Namun, pelantikan kali ini bukan sekadar seremoni serah jabatan. Sri Sultan menyalakan semangat baru bagi birokrasi DIY: menyatukan potensi lintas generasi untuk melahirkan pemerintahan yang adaptif, relevan, dan berdaya saing tinggi.
Pelantikan Pejabat Baru
Sri Sultan menyuarakan refleksi mendalam tentang tantangan birokrasi modern. Ia menilai, perbedaan cara pandang antar generasi kerap menjadi ujian tersendiri bagi lembaga pemerintahan.
Generasi senior datang dengan kebijaksanaan hasil pengalaman panjang, sedangkan generasi muda, khususnya Generasi Z, tumbuh dalam arus deras digital, berpikir cepat, kritis, dan haus makna.

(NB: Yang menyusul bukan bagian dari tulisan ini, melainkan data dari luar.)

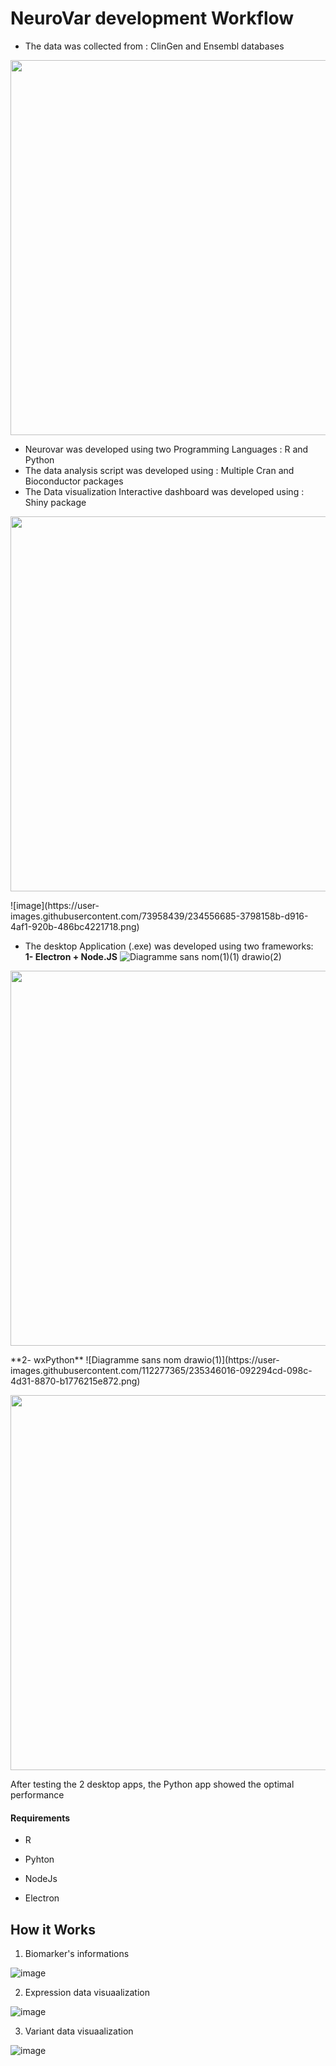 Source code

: # NeuroVar development Workflow

- The data was collected from : ClinGen and Ensembl databases

<p align="center">
<img src="https://user-images.githubusercontent.com/73958439/234555452-b129011f-eca2-454b-99d9-44a8f6832231.png" width="600" >
</p>

- Neurovar was developed using two Programming Languages : R and Python
- The data analysis script was developed using : Multiple Cran and Bioconductor packages
- The Data visualization Interactive dashboard  was developed using : Shiny package

<p align="center">
<img src="https://user-images.githubusercontent.com/73958439/234556685-3798158b-d916-4af1-920b-486bc4221718.png" width="600" >
</p>
![image](https://user-images.githubusercontent.com/73958439/234556685-3798158b-d916-4af1-920b-486bc4221718.png)

- The desktop Application (.exe) was developed using two frameworks:                     
**1- Electron + Node.JS**
![Diagramme sans nom(1)(1) drawio(2)](https://user-images.githubusercontent.com/112277365/235346096-4782d418-8224-4d54-a163-f732a2a9cb82.png)

<p align="center">
<img src="https://user-images.githubusercontent.com/112277365/235346096-4782d418-8224-4d54-a163-f732a2a9cb82.png" width="600" >
</p>
**2- wxPython**
![Diagramme sans nom drawio(1)](https://user-images.githubusercontent.com/112277365/235346016-092294cd-098c-4d31-8870-b1776215e872.png)           

<p align="center">
<img src="https://user-images.githubusercontent.com/112277365/235346016-092294cd-098c-4d31-8870-b1776215e872.png" width="600" >
</p>
After testing the 2 desktop apps, the Python app showed the optimal performance


#### Requirements

* R

* Pyhton

* NodeJs

* Electron

## How it Works

1. Biomarker's informations

![image](https://user-images.githubusercontent.com/73958439/234556005-c09c45c1-9d39-45d5-9257-e5abfdc51aa6.png)

2. Expression data visuaalization

![image](https://user-images.githubusercontent.com/73958439/234556275-b62ce902-0cf2-47b3-ac92-e5551e126201.png)

3. Variant data visuaalization

![image](https://user-images.githubusercontent.com/73958439/234556435-f37d0307-5928-48ce-8790-f5adf1f62e82.png)




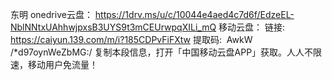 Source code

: 东明
onedrive云盘：
https://1drv.ms/u/c/10044e4aed4c7d6f/EdzeEL-NblNNtxUAhhwjpxsB3UYS9t3mCEUrwpqXILi_mQ
移动云盘：
链接:  https://caiyun.139.com/m/i?185CDPvFiFXtw
提取码:  AwkW
/*d97oynWeZbMG:/ 
复制本段信息，打开「中国移动云盘APP」获取。人人不限速，移动用户免流量！
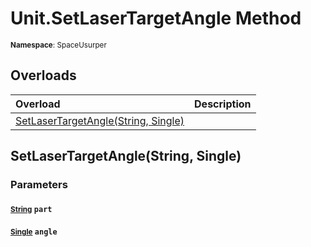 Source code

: # Unit.SetLaserTargetAngle Method

<small>**Namespace**: SpaceUsurper</small>

## Overloads

<div markdown="1" class="member-table">

| Overload | Description |
| :------- | ----------- |
| [SetLaserTargetAngle(String, Single)](#String_Single_) |  | 

</div>

## SetLaserTargetAngle(String, Single)
### Parameters
#### <small>[String](https://docs.microsoft.com/en-us/dotnet/api/system.string?view=netframework-4.5)</small> `part`

#### <small>[Single](https://docs.microsoft.com/en-us/dotnet/api/system.single?view=netframework-4.5)</small> `angle`

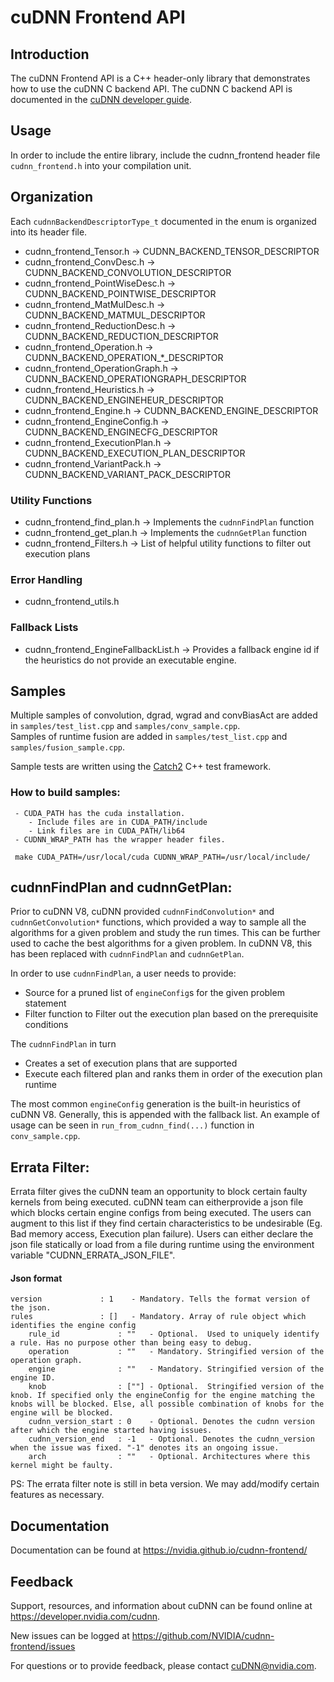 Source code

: # cuDNN Frontend API

## Introduction
The cuDNN Frontend API is a C++ header-only library that demonstrates how to use the cuDNN C backend API. The cuDNN C backend API is documented in the [cuDNN developer guide](https://docs.nvidia.com/deeplearning/cudnn/developer-guide/index.html). 

## Usage
In order to include the entire library, include the cudnn_frontend header file `cudnn_frontend.h` into your compilation unit.

## Organization
Each `cudnnBackendDescriptorType_t` documented in the enum is organized into its header file.
- cudnn_frontend_Tensor.h         -> CUDNN_BACKEND_TENSOR_DESCRIPTOR
- cudnn_frontend_ConvDesc.h       -> CUDNN_BACKEND_CONVOLUTION_DESCRIPTOR
- cudnn_frontend_PointWiseDesc.h  -> CUDNN_BACKEND_POINTWISE_DESCRIPTOR
- cudnn_frontend_MatMulDesc.h     -> CUDNN_BACKEND_MATMUL_DESCRIPTOR
- cudnn_frontend_ReductionDesc.h  -> CUDNN_BACKEND_REDUCTION_DESCRIPTOR
- cudnn_frontend_Operation.h      -> CUDNN_BACKEND_OPERATION_*_DESCRIPTOR
- cudnn_frontend_OperationGraph.h -> CUDNN_BACKEND_OPERATIONGRAPH_DESCRIPTOR
- cudnn_frontend_Heuristics.h     -> CUDNN_BACKEND_ENGINEHEUR_DESCRIPTOR
- cudnn_frontend_Engine.h         -> CUDNN_BACKEND_ENGINE_DESCRIPTOR
- cudnn_frontend_EngineConfig.h   -> CUDNN_BACKEND_ENGINECFG_DESCRIPTOR
- cudnn_frontend_ExecutionPlan.h  -> CUDNN_BACKEND_EXECUTION_PLAN_DESCRIPTOR
- cudnn_frontend_VariantPack.h    -> CUDNN_BACKEND_VARIANT_PACK_DESCRIPTOR

### Utility Functions
- cudnn_frontend_find_plan.h -> Implements the `cudnnFindPlan` function
- cudnn_frontend_get_plan.h  -> Implements the `cudnnGetPlan` function
- cudnn_frontend_Filters.h   -> List of helpful utility functions to filter out execution plans

### Error Handling 
- cudnn_frontend_utils.h

### Fallback Lists
- cudnn_frontend_EngineFallbackList.h -> Provides a fallback engine id if the heuristics do not provide an executable engine.

## Samples
Multiple samples of convolution, dgrad, wgrad and convBiasAct are added in `samples/test_list.cpp` and `samples/conv_sample.cpp`.  
Samples of runtime fusion are added in `samples/test_list.cpp` and `samples/fusion_sample.cpp`.  

Sample tests are written using the [Catch2](https://github.com/catchorg/Catch2) C++ test framework.

### How to build samples:
     - CUDA_PATH has the cuda installation. 
        - Include files are in CUDA_PATH/include
        - Link files are in CUDA_PATH/lib64
     - CUDNN_WRAP_PATH has the wrapper header files.

     make CUDA_PATH=/usr/local/cuda CUDNN_WRAP_PATH=/usr/local/include/
    
## cudnnFindPlan and cudnnGetPlan:
Prior to cuDNN V8, cuDNN provided `cudnnFindConvolution*` and `cudnnGetConvolution*` functions, which provided a way to sample all the algorithms for a given problem and study the run times. This can be further used to cache the best algorithms for a given problem.  In cuDNN V8, this has been replaced with `cudnnFindPlan` and `cudnnGetPlan`.

In order to use `cudnnFindPlan`, a user needs to provide:
- Source for a pruned list of `engineConfig`s for the given problem statement
- Filter function to Filter out the execution plan based on the prerequisite conditions

The `cudnnFindPlan` in turn
- Creates a set of execution plans that are supported
- Execute each filtered plan and ranks them in order of the execution plan runtime

The most common `engineConfig` generation is the built-in heuristics of cuDNN V8. Generally, this is appended with the fallback list. An example of usage can be seen in `run_from_cudnn_find(...)` function in `conv_sample.cpp`.

## Errata Filter:
Errata filter gives the cuDNN team an opportunity to block certain faulty kernels from being executed. cuDNN team can eitherprovide a json file which blocks certain engine configs from being executed. The users can augment to this list if they find certain characteristics to be undesirable (Eg. Bad memory access, Execution plan failure). Users can either declare the json file statically or load from a file during runtime using the environment variable "CUDNN_ERRATA_JSON_FILE".

#### Json format
    version             : 1    - Mandatory. Tells the format version of the json.
    rules               : []   - Mandatory. Array of rule object which identifies the engine config
        rule_id             : ""   - Optional.  Used to uniquely identify a rule. Has no purpose other than being easy to debug.
        operation           : ""   - Mandatory. Stringified version of the operation graph.
        engine              : ""   - Mandatory. Stringified version of the engine ID.
        knob                : [""] - Optional.  Stringified version of the knob. If specified only the engineConfig for the engine matching the knobs will be blocked. Else, all possible combination of knobs for the engine will be blocked.
        cudnn_version_start : 0    - Optional. Denotes the cudnn version after which the engine started having issues.
        cudnn_version_end   : -1   - Optional. Denotes the cudnn_version when the issue was fixed. "-1" denotes its an ongoing issue.
        arch                : ""   - Optional. Architectures where this kernel might be faulty.

PS: The errata filter note is still in beta version. We may add/modify certain features as necessary.

## Documentation
Documentation can be found at https://nvidia.github.io/cudnn-frontend/

## Feedback
Support, resources, and information about cuDNN can be found online at https://developer.nvidia.com/cudnn. 

New issues can be logged at https://github.com/NVIDIA/cudnn-frontend/issues

For questions or to provide feedback, please contact cuDNN@nvidia.com.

“Di antara keduanya tersimpan peluang besar untuk saling melengkapi. Yang tua mentransfer nilai, yang muda menyalakan inovasi. Ketika pengalaman berpadu dengan keberanian, dan kearifan bertemu dengan kreativitas, maka lahirlah birokrasi yang tidak hanya efisien, tetapi juga relevan, adaptif, dan visioner,”ujar dia.
Dengan nada filosofis, Sri Sultan menegaskan bahwa perbedaan generasi tidak semestinya menciptakan jarak, melainkan harmoni.
Menurutnya, birokrasi yang sehat bukanlah yang seragam, tetapi yang mampu mengolah perbedaan menjadi kekuatan.
“Yang muda tidak cukup hanya gesit, dan yang tua tidak cukup hanya bijak. Yang kita perlukan hari ini adalah pertautan jiwa lintas generasi,” ucapnya.
Ia menjelaskan bahwa komunikasi lintas generasi bukan hanya memperkuat koordinasi kerja, tetapi juga meningkatkan kualitas kebijakan publik.
Ketika nilai dan pengalaman generasi senior berpadu dengan penguasaan teknologi serta kreativitas generasi muda, akan lahir birokrasi pembelajar yang bukan sekadar mengikuti perubahan, tetapi menjadi sumber perubahan itu sendiri.
Makna Manunggaling Kawula lan Gusti dalam Birokrasi Modern
Dengan gaya khasnya yang sarat filosofi Jawa, Sri Sultan menautkan konsep Manunggaling Kawula lan Gusti dalam konteks birokrasi masa kini.
Ia menafsirkan, dalam dunia pemerintahan, makna “gusti” bukanlah figur tunggal, melainkan simbol institusi kepemimpinan.
“Pemimpin sejati harus ringan kaki turun ke bawah, berdialog dengan kawula,” tuturnya.
Menurutnya, seorang Kepala OPD akan menjadi sosok work-leader dan role model bagi bawahannya, agar semangat kerja menular hingga level terbawah birokrasi.
Sri Sultan menekankan, setiap pejabat wajib berpikir cerdas, bergerak cepat, dan bekerja giat dengan prinsip tiga tepat: tepat waktu, tepat biaya, dan tepat sasaran.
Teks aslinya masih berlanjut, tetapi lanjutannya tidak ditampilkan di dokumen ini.